Paul will come over and look at my property.  Its fairly expensive at $7/packet; but its for a good cause.  What we discussed is instead of just tagging important trees, I’ll do a grid of packets over my 6 acres.  When he comes over, we’ll look at the density and see if I need less than the 30 pkts/acre, which I think I will.  May is the target month to put the packets on the trees.  The beetles fly in July and August.

6 Responses

  1. Hello. A friend sent me a link to your site … we enjoyed reading your stories – you write beautifully. I have a cabin in the Beartooth Mountains just north of the Wyoming border, and am afraid that the pine bark beetles are beginning a march (or should I say, munch) through my canyon … Am also planning on using pheromones on the trees around the cabin this summer so appreciate reading about your experience. Just wanted to say hello and I’ll check back to read future posts.

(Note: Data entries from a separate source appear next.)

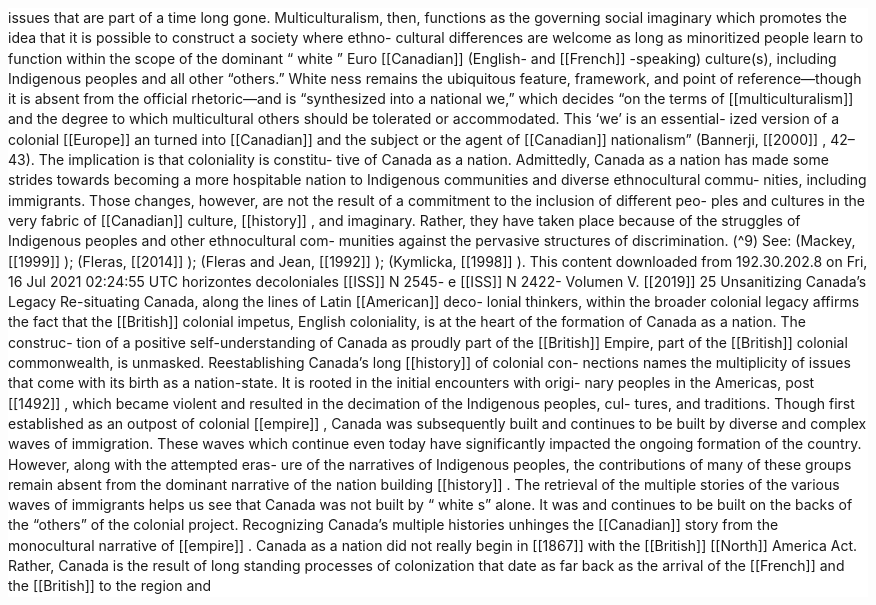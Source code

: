 issues that are part of a time long gone. Multiculturalism, then,
functions as the governing social imaginary which promotes
the idea that it is possible to construct a society where ethno-
cultural differences are welcome as long as minoritized people
learn to function within the scope of the dominant “ white ”
Euro  [[Canadian]]  (English- and  [[French]] -speaking) culture(s),
including Indigenous peoples and all other “others.”  White ness
remains the ubiquitous feature, framework, and point of
reference—though it is absent from the official rhetoric—and is
“synthesized into a national we,” which decides “on the terms of
 [[multiculturalism]]  and the degree to which multicultural others
should be tolerated or accommodated. This ‘we’ is an essential-
ized version of a colonial  [[Europe]] an turned into  [[Canadian]]  and
the subject or the agent of  [[Canadian]]  nationalism” (Bannerji,
 [[2000]] , 42–43). The implication is that coloniality is constitu-
tive of Canada as a nation. Admittedly, Canada as a nation has
made some strides towards becoming a more hospitable nation
to Indigenous communities and diverse ethnocultural commu-
nities, including immigrants. Those changes, however, are not
the result of a commitment to the inclusion of different peo-
ples and cultures in the very fabric of  [[Canadian]]  culture,  [[history]] ,
and imaginary. Rather, they have taken place because of the
struggles of Indigenous peoples and other ethnocultural com-
munities against the pervasive structures of discrimination.
(^9) See: (Mackey,  [[1999]] ); (Fleras,  [[2014]] ); (Fleras and Jean, [[1992]] ); (Kymlicka,
 [[1998]] ).
This content downloaded from
192.30.202.8 on Fri, 16 Jul 2021 02:24:55 UTC
horizontes
decoloniales
 [[ISS]] N 2545-
e [[ISS]] N 2422-
Volumen V.
 [[2019]]
25
Unsanitizing Canada’s Legacy
Re-situating Canada, along the lines of Latin  [[American]]  deco-
lonial thinkers, within the broader colonial legacy affirms the
fact that the  [[British]]  colonial impetus, English coloniality, is at
the heart of the formation of Canada as a nation. The construc-
tion of a positive self-understanding of Canada as proudly part of
the  [[British]]  Empire, part of the  [[British]]  colonial commonwealth, is
unmasked. Reestablishing Canada’s long  [[history]]  of colonial con-
nections names the multiplicity of issues that come with its birth
as a nation-state. It is rooted in the initial encounters with origi-
nary peoples in the Americas, post  [[1492]] , which became violent
and resulted in the decimation of the Indigenous peoples, cul-
tures, and traditions. Though first established as an outpost of
colonial  [[empire]] , Canada was subsequently built and continues to
be built by diverse and complex waves of immigration. These waves
which continue even today have significantly impacted the ongoing
formation of the country. However, along with the attempted eras-
ure of the narratives of Indigenous peoples, the contributions of
many of these groups remain absent from the dominant narrative
of the nation building  [[history]] . The retrieval of the multiple stories
of the various waves of immigrants helps us see that Canada was
not built by “ white s” alone. It was and continues to be built on
the backs of the “others” of the colonial project. Recognizing
Canada’s multiple histories unhinges the  [[Canadian]]  story from
the monocultural narrative of  [[empire]] .
Canada as a nation did not really begin in  [[1867]]  with the
 [[British]]   [[North]]  America  Act. Rather, Canada is the result of
long standing processes of colonization that date as far back
as the arrival of the  [[French]]  and the  [[British]]  to the region and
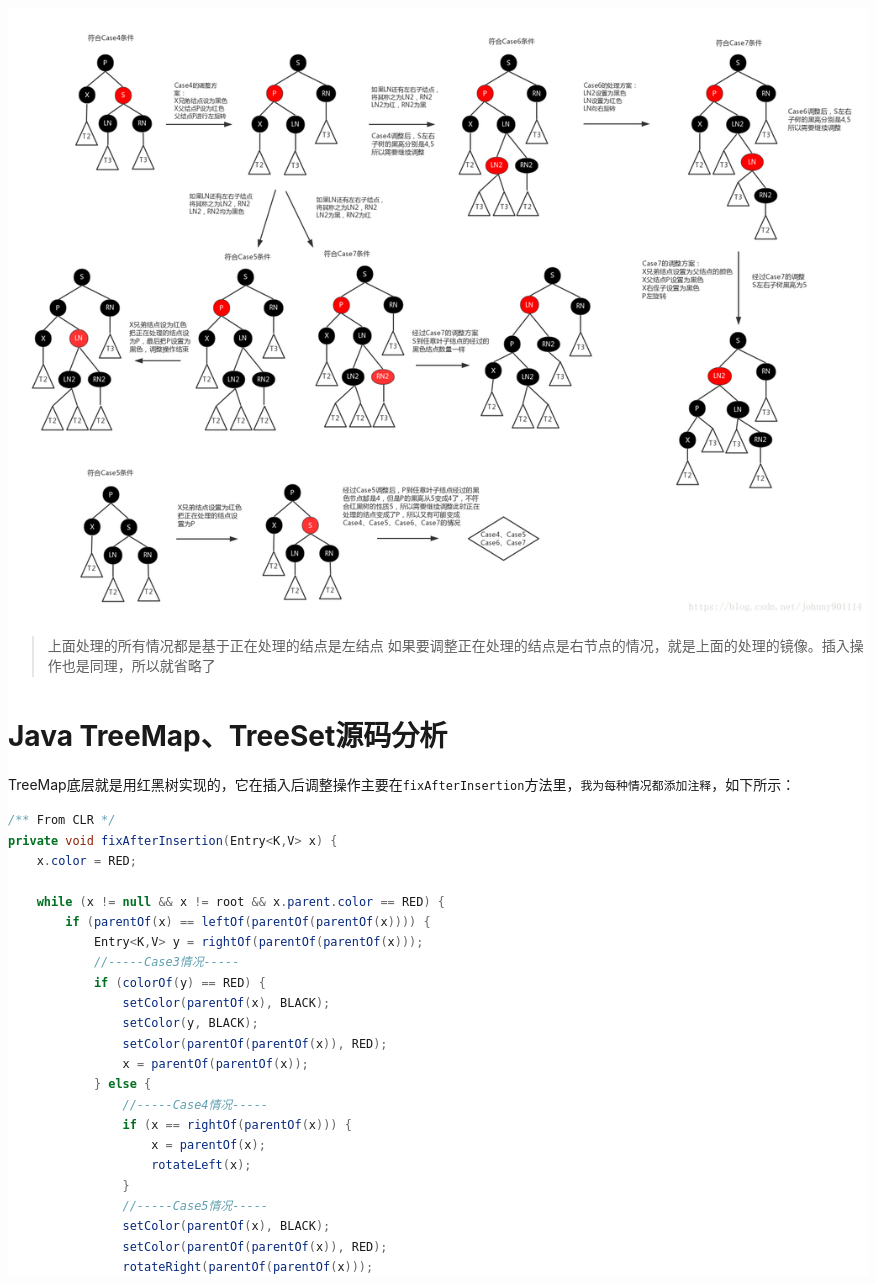 ![红黑树删除操作流程图](images/redBlackTree26.jpg)

> 上面处理的所有情况都是基于正在处理的结点是左结点
如果要调整正在处理的结点是右节点的情况，就是上面的处理的镜像。插入操作也是同理，所以就省略了

# Java TreeMap、TreeSet源码分析

TreeMap底层就是用红黑树实现的，它在插入后调整操作主要在`fixAfterInsertion`方法里，`我为每种情况都添加注释`，如下所示：

```java
/** From CLR */
private void fixAfterInsertion(Entry<K,V> x) {
	x.color = RED;

	while (x != null && x != root && x.parent.color == RED) {
		if (parentOf(x) == leftOf(parentOf(parentOf(x)))) {
			Entry<K,V> y = rightOf(parentOf(parentOf(x)));
			//-----Case3情况-----
			if (colorOf(y) == RED) {
				setColor(parentOf(x), BLACK);
				setColor(y, BLACK);
				setColor(parentOf(parentOf(x)), RED);
				x = parentOf(parentOf(x));
			} else {
				//-----Case4情况-----
				if (x == rightOf(parentOf(x))) {
					x = parentOf(x);
					rotateLeft(x);
				}
				//-----Case5情况-----
				setColor(parentOf(x), BLACK);
				setColor(parentOf(parentOf(x)), RED);
				rotateRight(parentOf(parentOf(x)));
```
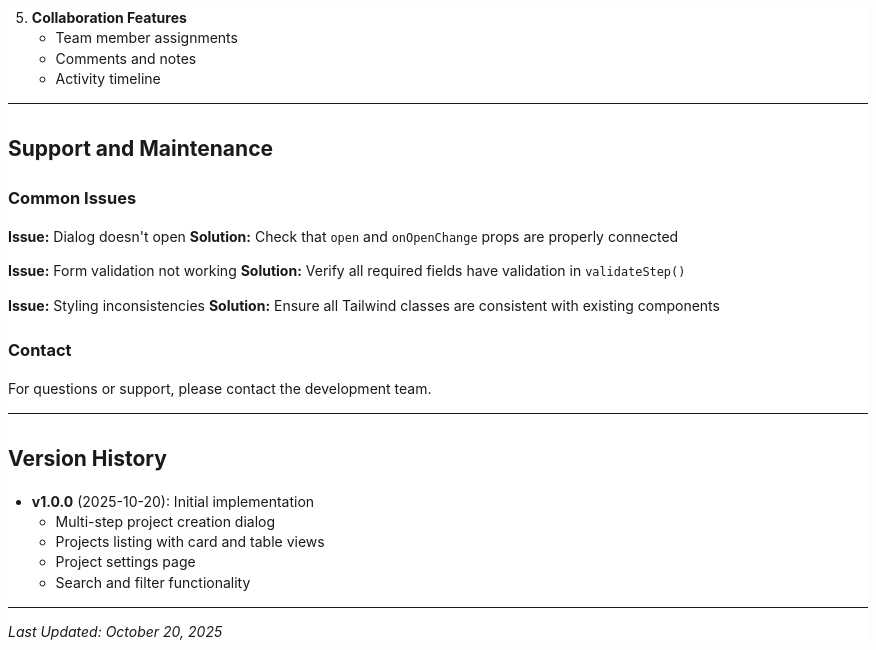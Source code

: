 5. **Collaboration Features**
   - Team member assignments
   - Comments and notes
   - Activity timeline

---

## Support and Maintenance

### Common Issues

**Issue:** Dialog doesn't open
**Solution:** Check that `open` and `onOpenChange` props are properly connected

**Issue:** Form validation not working
**Solution:** Verify all required fields have validation in `validateStep()`

**Issue:** Styling inconsistencies
**Solution:** Ensure all Tailwind classes are consistent with existing components

### Contact
For questions or support, please contact the development team.

---

## Version History

- **v1.0.0** (2025-10-20): Initial implementation
  - Multi-step project creation dialog
  - Projects listing with card and table views
  - Project settings page
  - Search and filter functionality

---

*Last Updated: October 20, 2025*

    • Hi Renee, visited your blog and you have taken on quite a chunk! Thank you for your comments and appreciation.
      I have been in contact with Paul Marensi, who highly recommended ‘gridding’ the area UNLESS there is evidence of infestation. After inspection and consideration, I think that I will use the pheromones on selective trees that are highly prized i.e. old, good coners, pretty, etc. I’ll keep you updated. My problem is that the white bark rust weakens the trees and makes them vulnerable. But some can fend off the beetles, but they can’t fend off the rust well. Thanks.


  2. This post really goes to the techology issue, as well.


  3. […] Beetles, and what to do?New ideas for lawns: Part 1 – Meadow-making with Red Fescuepack rat scatPheromones, Pine Beetles, and more about fires.More Scats and TracksTracks I need help withBats, bats, and more Wyoming batsA surprise walkThe […]


  4. What would i use to get rid of spruce beetles or pine beetles off of Pine Trees? And how would i tell if the tree is aready inhabited by these types of beetles?